Gardasil’s introduction
presented advocates with a host of complexities to negotiate, both familiar and
new. We were familiar with investigating the federal government’s oversight of
medical technologies marketed to women as well as religious conservatives’
anxieties around sexuality that reliably target any reproductive and sexual
health prevention messages or health care. We are used to responding to the oftentimes
market-driven decisions made by pharmaceutical companies. But new questions
about vaccine technology, oversight, policy, coverage and reimbursement
mechanisms, as well as the heightened anti-vaccine debates, arose with the old.

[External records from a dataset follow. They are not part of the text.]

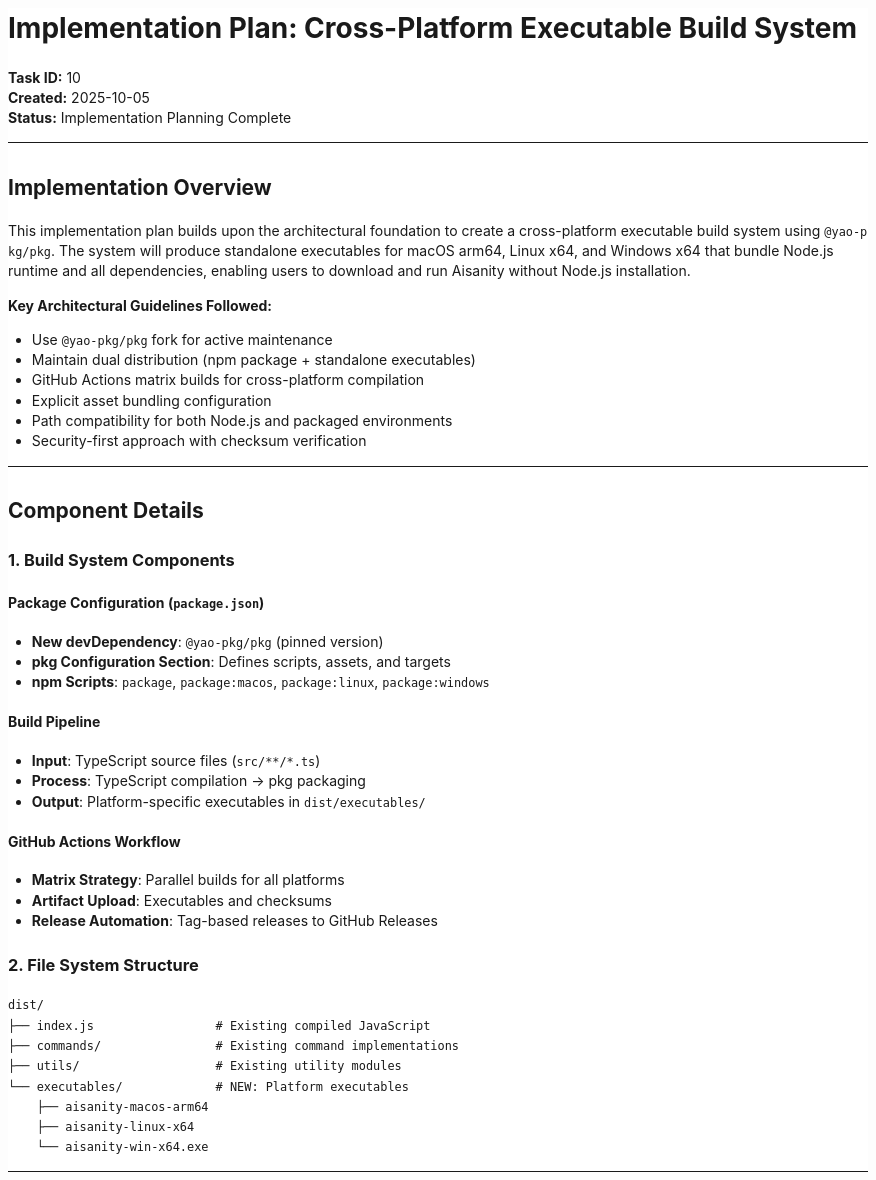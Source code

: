 # Implementation Plan: Cross-Platform Executable Build System

**Task ID:** 10  
**Created:** 2025-10-05  
**Status:** Implementation Planning Complete

---

## Implementation Overview

This implementation plan builds upon the architectural foundation to create a cross-platform executable build system using `@yao-pkg/pkg`. The system will produce standalone executables for macOS arm64, Linux x64, and Windows x64 that bundle Node.js runtime and all dependencies, enabling users to download and run Aisanity without Node.js installation.

**Key Architectural Guidelines Followed:**
- Use `@yao-pkg/pkg` fork for active maintenance
- Maintain dual distribution (npm package + standalone executables)
- GitHub Actions matrix builds for cross-platform compilation
- Explicit asset bundling configuration
- Path compatibility for both Node.js and packaged environments
- Security-first approach with checksum verification

---

## Component Details

### 1. Build System Components

#### Package Configuration (`package.json`)
- **New devDependency**: `@yao-pkg/pkg` (pinned version)
- **pkg Configuration Section**: Defines scripts, assets, and targets
- **npm Scripts**: `package`, `package:macos`, `package:linux`, `package:windows`

#### Build Pipeline
- **Input**: TypeScript source files (`src/**/*.ts`)
- **Process**: TypeScript compilation → pkg packaging
- **Output**: Platform-specific executables in `dist/executables/`

#### GitHub Actions Workflow
- **Matrix Strategy**: Parallel builds for all platforms
- **Artifact Upload**: Executables and checksums
- **Release Automation**: Tag-based releases to GitHub Releases

### 2. File System Structure

```
dist/
├── index.js                 # Existing compiled JavaScript
├── commands/                # Existing command implementations
├── utils/                   # Existing utility modules
└── executables/             # NEW: Platform executables
    ├── aisanity-macos-arm64
    ├── aisanity-linux-x64
    └── aisanity-win-x64.exe
```

---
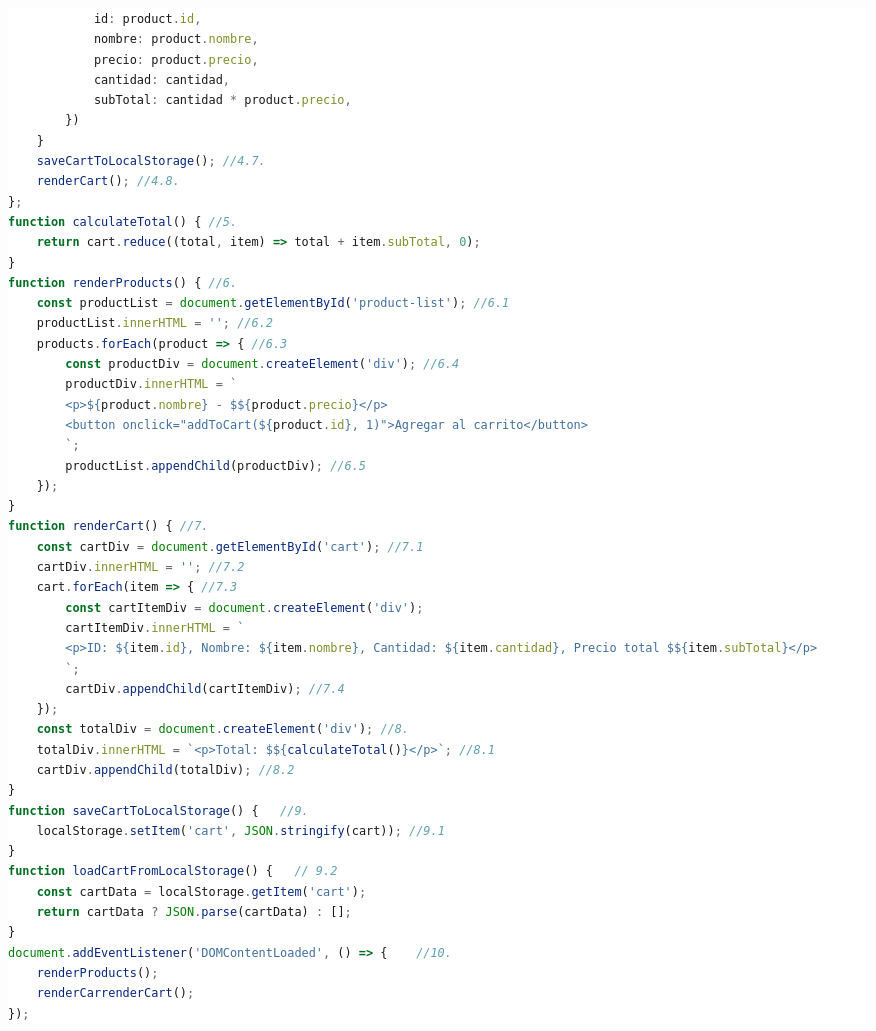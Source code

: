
 ```js
            id: product.id,
            nombre: product.nombre,
            precio: product.precio,
            cantidad: cantidad,
            subTotal: cantidad * product.precio,
        })
    }
    saveCartToLocalStorage(); //4.7.
    renderCart(); //4.8.
};
function calculateTotal() { //5.
    return cart.reduce((total, item) => total + item.subTotal, 0);
}
function renderProducts() { //6.
    const productList = document.getElementById('product-list'); //6.1
    productList.innerHTML = ''; //6.2
    products.forEach(product => { //6.3
        const productDiv = document.createElement('div'); //6.4
        productDiv.innerHTML = `
        <p>${product.nombre} - $${product.precio}</p>
        <button onclick="addToCart(${product.id}, 1)">Agregar al carrito</button>
        `;
        productList.appendChild(productDiv); //6.5
    });
}
function renderCart() { //7.
    const cartDiv = document.getElementById('cart'); //7.1
    cartDiv.innerHTML = ''; //7.2
    cart.forEach(item => { //7.3
        const cartItemDiv = document.createElement('div');
        cartItemDiv.innerHTML = `
        <p>ID: ${item.id}, Nombre: ${item.nombre}, Cantidad: ${item.cantidad}, Precio total $${item.subTotal}</p>
        `;
        cartDiv.appendChild(cartItemDiv); //7.4
    });
    const totalDiv = document.createElement('div'); //8.
    totalDiv.innerHTML = `<p>Total: $${calculateTotal()}</p>`; //8.1
    cartDiv.appendChild(totalDiv); //8.2
}
function saveCartToLocalStorage() {   //9.
    localStorage.setItem('cart', JSON.stringify(cart)); //9.1
}
function loadCartFromLocalStorage() {   // 9.2
    const cartData = localStorage.getItem('cart');
    return cartData ? JSON.parse(cartData) : [];
}
document.addEventListener('DOMContentLoaded', () => {    //10.
    renderProducts();
    renderCarrenderCart();
});
```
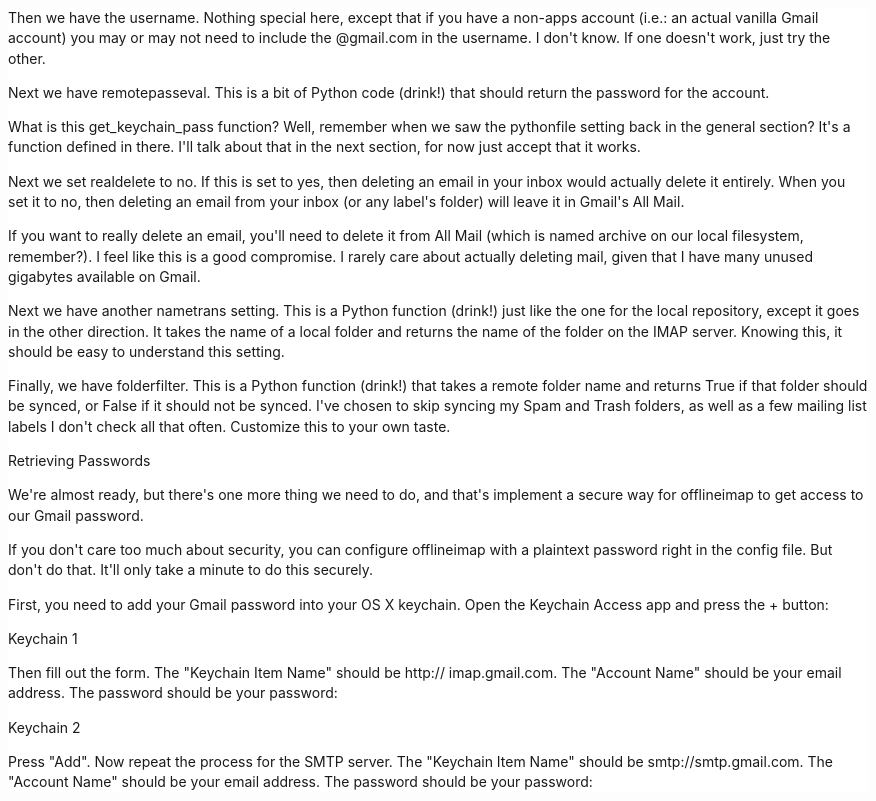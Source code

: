 Then we have the username. Nothing special here, except that if you have a
non-apps account (i.e.: an actual vanilla Gmail account) you may or may not
need to include the @gmail.com in the username. I don't know. If one doesn't
work, just try the other.

Next we have remotepasseval. This is a bit of Python code (drink!) that should
return the password for the account.

What is this get_keychain_pass function? Well, remember when we saw the
pythonfile setting back in the general section? It's a function defined in
there. I'll talk about that in the next section, for now just accept that it
works.

Next we set realdelete to no. If this is set to yes, then deleting an email in
your inbox would actually delete it entirely. When you set it to no, then
deleting an email from your inbox (or any label's folder) will leave it in
Gmail's All Mail.

If you want to really delete an email, you'll need to delete it from All Mail
(which is named archive on our local filesystem, remember?). I feel like this
is a good compromise. I rarely care about actually deleting mail, given that I
have many unused gigabytes available on Gmail.

Next we have another nametrans setting. This is a Python function (drink!) just
like the one for the local repository, except it goes in the other direction.
It takes the name of a local folder and returns the name of the folder on the
IMAP server. Knowing this, it should be easy to understand this setting.

Finally, we have folderfilter. This is a Python function (drink!) that takes a
remote folder name and returns True if that folder should be synced, or False
if it should not be synced. I've chosen to skip syncing my Spam and Trash
folders, as well as a few mailing list labels I don't check all that often.
Customize this to your own taste.

Retrieving Passwords

We're almost ready, but there's one more thing we need to do, and that's
implement a secure way for offlineimap to get access to our Gmail password.

If you don't care too much about security, you can configure offlineimap with a
plaintext password right in the config file. But don't do that. It'll only take
a minute to do this securely.

First, you need to add your Gmail password into your OS X keychain. Open the
Keychain Access app and press the + button:

Keychain 1

Then fill out the form. The "Keychain Item Name" should be http://
imap.gmail.com. The "Account Name" should be your email address. The password
should be your password:

Keychain 2

Press "Add". Now repeat the process for the SMTP server. The "Keychain Item
Name" should be smtp://smtp.gmail.com. The "Account Name" should be your email
address. The password should be your password:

We cannot ignore the complex
questions raised by HPV vaccines- after all, GlaxoSmithKline is currently
seeking FDA approval for a new HPV vaccine and scientists are working on other
vaccines, including an HIV vaccine. If science is investigating vaccine
technology as a way to promote sexual and reproductive preventive health, we as
advocates must tackle these questions in order to provide the best education
and advocacy. While the questions are complex, we can mobilize around our
common principles and work together to achieve our ultimate goals of improving
access to health care and increasing information to empower women.

The widespread lack of
familiarity with HPV and the media’s sensational reporting on the issue has
contributed to the anxiety and confusion surrounding the introduction of the
vaccine, and is a flag for health advocates that our work should include more
creative and aggressive HPV education for the communities we serve. When
designing HPV education for women and adolescents we should stress prevention
by using condoms and the availability of the vaccine, as well as the importance
of consistent screening with Pap testing. Regardless of whether you choose to
vaccinate yourself or your daughter, all women still need to have regular Pap
screening because the vaccine does not provide protection against all HPV
strains that have been linked to cancer.

As the disparities on all
reproductive and sexual health indicators continue to widen, cervical cancer is
no exception. Women with reduced access to preventive health care, like
consistent Pap testing, are more likely to develop cervical cancer, which,
compared with most other cancers, can largely be prevented through the
treatment of precancerous conditions. U.S.
cervical cancer incidences and mortality rates are almost twice as high among
African-American and Latina
women. Studies have also shown that Vietnamese and Korean women have higher
rates of cervical cancer in the U.S.
Now that mandate policies have largely taken a backseat, there is an
opportunity to focus broad-based education on HPV prevention, including the
availability of a vaccine, and cervical cancer screening in the communities
where anxieties have been highest.

While we may have lost the
first opportunity to shape education and messaging surrounding HPV prevention
and the vaccine, taking into account what we’ve learned so far, we can work
together to seize current opportunities and increase education and access for
women. Thankfully, the damage to public confidence and understanding of the
vaccine fueled by Merck’s lobbying and marketing efforts is starting to be
repaired. Now is the moment that advocates can reclaim the discourse and
promote comprehensive HPV and cervical cancer education, including information
about all forms of prevention, screening, and treatment.